MacArthur’s lark: Emperor **

By Dennis Hartley

(Originally posted on Digby’s Hullabaloo on March 9, 2013)

https://i0.wp.com/i.usatoday.net/life/_photos/2012/05/15/Sneak-peek-Tommy-Lee-Jones-in-Emperor-B91FSJDE-x-large.jpg?w=474

The heroes and villains are not easily delineated in Emperor, an uneven hybrid of History Channel docudrama and Lifetime weepie based on Shiro Okamoto’s book and directed by Peter Weber. Set in post-WW 2 Japan at the dawn of the American occupation, the story centers on the roundup of key Japanese military and political leaders to be tried for war crimes.

President Truman has appointed General Douglas MacArthur (a scenery-chewing Tommy Lee Jones) to oversee the operation; he in turn delegates “Japan expert” Brigadier General Bonner Fellers (tepid leading man Matthew Fox) to see that the task is executed pronto. Fellers is also directed to investigate whether the biggest fish, Emperor Hirohito (Takataro Kataoka) gave direct input on war strategy. MacArthur has allotted him only a week or so to conduct his investigation (no pressure!).

Indeed, the question of the Emperor’s guilt is a complex one (and the most historically fascinating element of the film). Was he merely a figurehead, kept carefully squirreled away in his hermetic bubble throughout the war and occasionally trotted out for propaganda purposes? Or did he have a direct say in military decisions, perhaps even giving a blessing for the attack on Pearl Harbor?

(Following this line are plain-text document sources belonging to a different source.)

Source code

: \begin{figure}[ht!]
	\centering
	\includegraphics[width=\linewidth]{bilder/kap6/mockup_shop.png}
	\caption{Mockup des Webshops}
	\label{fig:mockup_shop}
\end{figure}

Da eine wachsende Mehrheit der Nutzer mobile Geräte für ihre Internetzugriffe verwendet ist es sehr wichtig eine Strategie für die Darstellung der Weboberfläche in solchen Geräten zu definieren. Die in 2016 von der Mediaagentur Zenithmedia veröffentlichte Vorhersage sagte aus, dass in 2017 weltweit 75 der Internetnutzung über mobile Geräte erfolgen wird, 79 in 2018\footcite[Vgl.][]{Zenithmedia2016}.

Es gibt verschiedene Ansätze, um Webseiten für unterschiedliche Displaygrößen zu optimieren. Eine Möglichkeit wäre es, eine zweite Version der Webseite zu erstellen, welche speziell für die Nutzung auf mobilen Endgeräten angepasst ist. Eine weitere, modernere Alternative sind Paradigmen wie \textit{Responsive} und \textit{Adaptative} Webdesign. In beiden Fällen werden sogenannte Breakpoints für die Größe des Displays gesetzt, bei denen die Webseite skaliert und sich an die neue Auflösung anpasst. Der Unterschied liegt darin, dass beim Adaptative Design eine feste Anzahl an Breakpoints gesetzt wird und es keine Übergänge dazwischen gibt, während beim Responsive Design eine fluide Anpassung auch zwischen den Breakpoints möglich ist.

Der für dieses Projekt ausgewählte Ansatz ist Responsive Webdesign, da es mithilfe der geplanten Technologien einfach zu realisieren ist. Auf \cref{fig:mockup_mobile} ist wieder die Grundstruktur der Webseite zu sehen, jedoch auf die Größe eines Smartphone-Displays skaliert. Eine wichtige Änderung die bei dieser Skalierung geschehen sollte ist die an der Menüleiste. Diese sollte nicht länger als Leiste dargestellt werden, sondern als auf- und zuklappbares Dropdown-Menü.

And there is the cultural element to consider. MacArthur (at least as depicted in the film) was shrewd enough to realize that if he could build a working relationship with Hirohito, perhaps the Emperor could in turn persuade the populace to cooperate with their overseers, thereby expediting the rebuild of Japan’s sociopolitical infrastructure. Even if he was a paper tiger, the Emperor’s words traditionally held substantial sway over the Japanese people.

Unfortunately, screenwriters Vera Blasi and David Klass shoot themselves in the foot and sidestep this potentially provocative historical reassessment by injecting an unconvincing romantic subplot involving Fellers’ surreptitious search to discover the fate of a Japanese exchange student (Aya Shimada) who he dated in college (the young woman, whose father was a general in the Imperial Army, returned to Japan before the war). The flashback scenes recapping the relationship are curiously devoid of passion and dramatically flat, grinding the film to a halt with each intrusion.

While Fox has a touch of that stoic Henry Fonda/Gary Cooper vibe going for him, his performance feels wooden, especially when up against Jones, who makes the most of his brief screen time (even he is given short shrift, mostly relegated to caricature and movie trailer-friendly lines like “Let’s show them some good old-fashioned American swagger!”).

I get the feeling that at some point during the film’s development there was an interesting culture-clash drama in here somewhere. But when the denouement is a re-enactment of an historic photo that slowly dissolves from the actors into the actual photo? That is almost never a good sign…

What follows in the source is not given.